Nate Silver Is Leaving the New York Times For ESPN: 5 Reasons Why It's A Good Thing

Nate Silver is leaving the New York Times for ESPN. Here's 5 reasons why that's a good thing.

Nate Silver speaking about Five Thirty Eight

Reports are coming in from various sources, including none other than the New York Times itself, that prominent Times blogger and statistician Nate Silver will be leaving the newspaper in August to join cable sports network ESPN this fall, in an announcement planned Monday.  In addition to going over to the network, he will be taking with him his Five Thirty Eight blog.  It is part of a plan which will have Nate Silver joining the staff at ESPN2's new late-night talk show, "Olbermann," run by veteran ESPN sportscaster and former MSNBC talk show host Keith Olbermann.  During political elections, he will be serving as a consultant for ABC News, which is also owned by ESPN's parent company Disney.  While this is certainly a coup for ABC and ESPN, and a boon for the long-beleaguered Olbermann, there is something meaningful to come out of this deal.  Here are some reasons why we should expect nothing but good things to come from Silver's move:

1.  Nate Silver is, and has always been, a sports statistician first

While Nate Silver entered the national discussion through his amazingly accurate predictions of the 2008 and 2012 presidential elections, his passion, bread, and butter have always been in the field of sports statistics.  This is not an unusual relationship:  After all, Scott Rasmussen of poll service the Rasmussen Reports started his career by launching ESPN itself in the late 1970s.  Before politics, Nate Silver was a well-known figure among sports geeks for creating PECOTA, the statistics system Major League Baseball uses to assess player and prospect performance, and thus determine their usefulness.  Going back to what is natural to him will be the right thing for him, and will certainly help him develop his skills in other fields over the long term.

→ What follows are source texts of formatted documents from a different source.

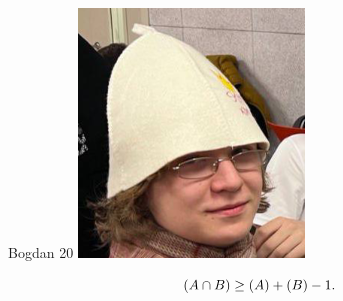 \documentclass[12pt]{article}
\let\P\relax
\DeclareMathOperator{\P}{\mathbb{P}}
\begin{document}
\begin{minipage}{0.45\textwidth}
\begin{tinderm}{Bogdan 20}
\includegraphics[width=\textwidth]{tinder-photo/bogdan.png}

  

\begin{mybox}
\[
\P(A \cap B) \ge \P(A) + \P(B) - 1.
\]
\end{mybox}
\end{tinderm}
\end{minipage}
\end{document}
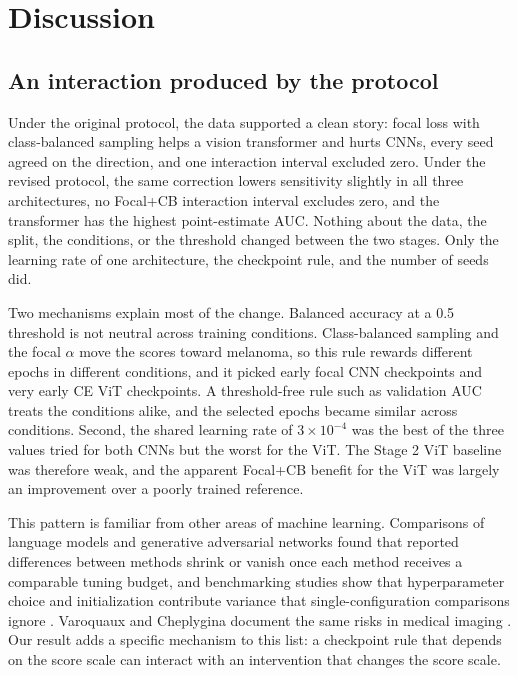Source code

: \documentclass[11pt]{article}
\begin{document}
\section{Discussion}

\subsection{An interaction produced by the protocol}

Under the original protocol, the data supported a clean story: focal loss with class-balanced sampling helps a vision transformer and hurts CNNs, every seed agreed on the direction, and one interaction interval excluded zero. Under the revised protocol, the same correction lowers sensitivity slightly in all three architectures, no Focal+CB interaction interval excludes zero, and the transformer has the highest point-estimate AUC. Nothing about the data, the split, the conditions, or the threshold changed between the two stages. Only the learning rate of one architecture, the checkpoint rule, and the number of seeds did.

Two mechanisms explain most of the change. Balanced accuracy at a 0.5 threshold is not neutral across training conditions. Class-balanced sampling and the focal $\alpha$ move the scores toward melanoma, so this rule rewards different epochs in different conditions, and it picked early focal CNN checkpoints and very early CE ViT checkpoints. A threshold-free rule such as validation AUC treats the conditions alike, and the selected epochs became similar across conditions. Second, the shared learning rate of $3\times10^{-4}$ was the best of the three values tried for both CNNs but the worst for the ViT. The Stage 2 ViT baseline was therefore weak, and the apparent Focal+CB benefit for the ViT was largely an improvement over a poorly trained reference.

This pattern is familiar from other areas of machine learning. Comparisons of language models \citep{melis2018evaluation} and generative adversarial networks \citep{lucic2018gans} found that reported differences between methods shrink or vanish once each method receives a comparable tuning budget, and benchmarking studies show that hyperparameter choice and initialization contribute variance that single-configuration comparisons ignore \citep{bouthillier2021variance,dodge2019showyourwork}. Varoquaux and Cheplygina document the same risks in medical imaging \citep{varoquaux2022failures}. Our result adds a specific mechanism to this list: a checkpoint rule that depends on the score scale can interact with an intervention that changes the score scale.
\end{document}

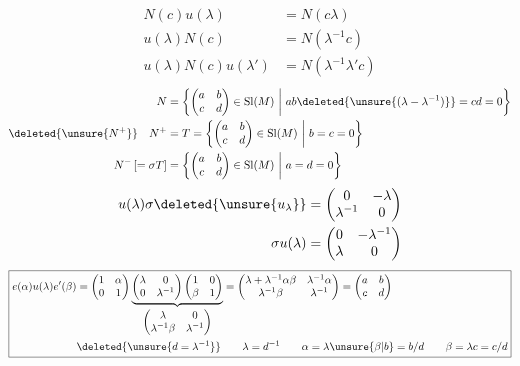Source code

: \[\begin{aligned}
N(c)u(\lambda)&=N(c\lambda)\\u(\lambda)N(c)&=N(\lambda^{-1}c)\\u(\lambda)N(c)u(\lambda')&=N(\lambda^{-1}\lambda'c)
\end{aligned}\]
\[\begin{aligned}
N&=\left\{\begin{pmatrix}a&b\\c&d\end{pmatrix}\in\mathrm{Sl}(M)\ \middle|\ ab\deleted{\unsure{(\lambda-\lambda^{-1})}}=cd=0\right\}\\
\deleted{\unsure{N^+}}\quad N^+&=T=\left\{\begin{pmatrix}a&b\\c&d\end{pmatrix}\in\mathrm{Sl}(M)\ \middle|\ b=c=0\right\}\\
N^-\,[=\sigma T]&=\left\{\begin{pmatrix}a&b\\c&d\end{pmatrix}\in\mathrm{Sl}(M)\ \middle|\ a=d=0\right\}
\end{aligned}\]
\[\begin{aligned}u(\lambda)\sigma\deleted{\unsure{u_\lambda}}&=\begin{pmatrix}0&-\lambda\\\lambda^{-1}&0\end{pmatrix}\\\sigma u(\lambda)&=\begin{pmatrix}0&-\lambda^{-1}\\\lambda&0\end{pmatrix}\end{aligned}\]
\[\boxed{\begin{aligned}
e(\alpha)u(\lambda)e'(\beta)&=\begin{pmatrix}1&\alpha\\0&1\end{pmatrix}\underbrace{\begin{pmatrix}\lambda&0\\0&\lambda^{-1}\end{pmatrix}\begin{pmatrix}1&0\\\beta&1\end{pmatrix}}_{\begin{pmatrix}\lambda&0\\\lambda^{-1}\beta&\lambda^{-1}\end{pmatrix}}=\begin{pmatrix}\lambda+\lambda^{-1}\alpha\beta&\lambda^{-1}\alpha\\\lambda^{-1}\beta&\lambda^{-1}\end{pmatrix}=\begin{pmatrix}a&b\\c&d\end{pmatrix}\\
&\deleted{\unsure{d=\lambda^{-1}}}\qquad \lambda=d^{-1}\qquad \alpha=\lambda\unsure{\beta|b}=b/d\qquad \beta=\lambda c=c/d
\end{aligned}}\]
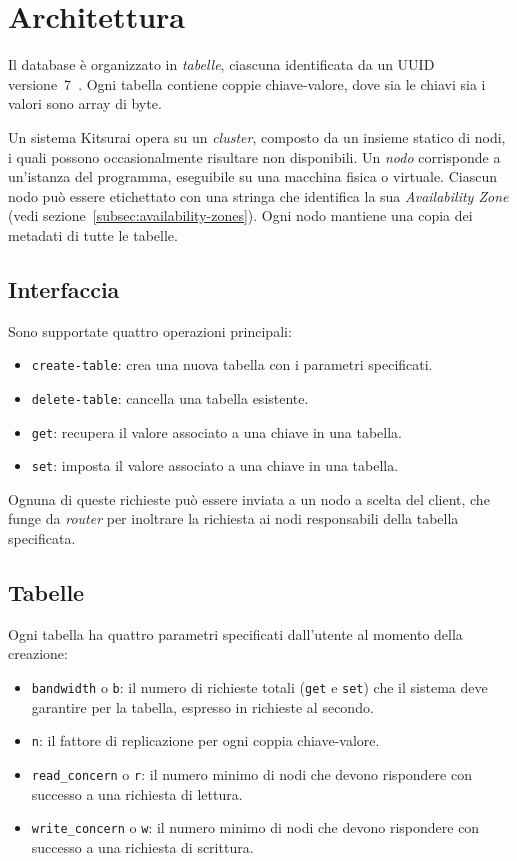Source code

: \section{Architettura}
\label{sec:architettura}

Il database è organizzato in \emph{tabelle}, ciascuna identificata da un UUID versione~7~\cite{rfc9562}.
Ogni tabella contiene coppie chiave-valore, dove sia le chiavi sia i valori sono array di byte.

Un sistema Kitsurai opera su un \emph{cluster}, composto da un insieme statico di nodi, i quali possono occasionalmente risultare non disponibili.
Un \emph{nodo} corrisponde a un'istanza del programma, eseguibile su una macchina fisica o virtuale.
Ciascun nodo può essere etichettato con una stringa che identifica la sua \emph{Availability Zone} (vedi sezione~\ref{subsec:availability-zones}).
Ogni nodo mantiene una copia dei metadati di tutte le tabelle.

\subsection{Interfaccia}
\label{subsec:interfaccia}

Sono supportate quattro operazioni principali:
\begin{itemize}
    \item \texttt{create-table}: crea una nuova tabella con i parametri specificati.
    \item \texttt{delete-table}: cancella una tabella esistente.
    \item \texttt{get}: recupera il valore associato a una chiave in una tabella.
    \item \texttt{set}: imposta il valore associato a una chiave in una tabella.
\end{itemize}

Ognuna di queste richieste può essere inviata a un nodo a scelta del client, che funge da \emph{router} per inoltrare la richiesta ai nodi responsabili della tabella specificata.

\subsection{Tabelle}
\label{subsec:tabelle}

Ogni tabella ha quattro parametri specificati dall'utente al momento della creazione:
\begin{itemize}
    \item \texttt{bandwidth} o \texttt{b}: il numero di richieste totali (\texttt{get} e \texttt{set}) che il sistema deve garantire per la tabella, espresso in richieste al secondo.
    \item \texttt{n}: il fattore di replicazione per ogni coppia chiave-valore.
    \item \texttt{read\_concern} o \texttt{r}: il numero minimo di nodi che devono rispondere con successo a una richiesta di lettura.
    \item \texttt{write\_concern} o \texttt{w}: il numero minimo di nodi che devono rispondere con successo a una richiesta di scrittura.
\end{itemize}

2.  Keith Olbermann could use an ally

Keith Olbermann was once considered a prominent voice in sports.  His position as lead host of ESPN's SportsCenter cemented that, and his hosting of several sports shows over the years made him a major trustworthy source for sports, primarily in baseball.  However, things took a turn when he abandoned sports to run his own news show, "Countdown With Keith Olbermann."  His fall from grace at MSNBC as a firebrand commentator and talk show host following illicit political donations has been well-documented by the news media.  His attempts to recover his image through Current.TV and his personal blog have been abysmal failures, especialy given the former network's continued status as a joke network among the media.  That his new show would debut on ESPN2 rather than the flagship network show how far down he's gone.  In hiring Nate Silver to the staff, Olbermann gains a credible ally in someone who not only knows his sports in an intelligent manner, but also someone who at least partially shares his political views (Silver previously identified himself as liberal).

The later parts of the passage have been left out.